[Exercise details]: A word-for-word copy of the data is what's wanted, with no pictures.

### Entries supplied ###

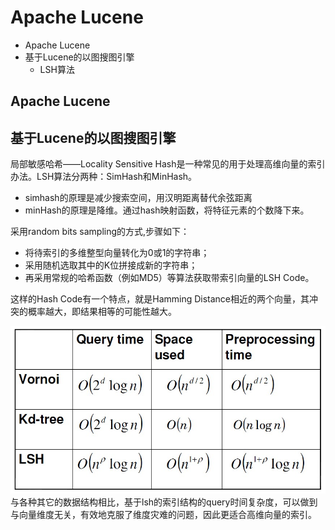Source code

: # Apache Lucene

* Apache Lucene
* 基于Lucene的以图搜图引擎
    * LSH算法

## Apache Lucene


## 基于Lucene的以图搜图引擎
局部敏感哈希——Locality Sensitive Hash是一种常见的用于处理高维向量的索引办法。LSH算法分两种：SimHash和MinHash。
* simhash的原理是减少搜索空间，用汉明距离替代余弦距离
* minHash的原理是降维。通过hash映射函数，将特征元素的个数降下来。

采用random bits sampling的方式,步骤如下：
* 将待索引的多维整型向量转化为0或1的字符串；
* 采用随机选取其中的K位拼接成新的字符串；
* 再采用常规的哈希函数（例如MD5）等算法获取带索引向量的LSH Code。

这样的Hash Code有一个特点，就是Hamming Distance相近的两个向量，其冲突的概率越大，即结果相等的可能性越大。
<div align="center"><img src="../resources/images/lucene/LSH_1.jpg"></div>
与各种其它的数据结构相比，基于lsh的索引结构的query时间复杂度，可以做到与向量维度无关，有效地克服了维度灾难的问题，因此更适合高维向量的索引。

###

[The completed task]:
Source code

: # Apache Lucene

* Apache Lucene
* 基于Lucene的以图搜图引擎
    * LSH算法

## Apache Lucene


## 基于Lucene的以图搜图引擎
局部敏感哈希——Locality Sensitive Hash是一种常见的用于处理高维向量的索引办法。LSH算法分两种：SimHash和MinHash。
* simhash的原理是减少搜索空间，用汉明距离替代余弦距离
* minHash的原理是降维。通过hash映射函数，将特征元素的个数降下来。

采用random bits sampling的方式,步骤如下：
* 将待索引的多维整型向量转化为0或1的字符串；
* 采用随机选取其中的K位拼接成新的字符串；
* 再采用常规的哈希函数（例如MD5）等算法获取带索引向量的LSH Code。

这样的Hash Code有一个特点，就是Hamming Distance相近的两个向量，其冲突的概率越大，即结果相等的可能性越大。
<div align="center"><img src="../resources/images/lucene/LSH_1.jpg"></div>
与各种其它的数据结构相比，基于lsh的索引结构的query时间复杂度，可以做到与向量维度无关，有效地克服了维度灾难的问题，因此更适合高维向量的索引。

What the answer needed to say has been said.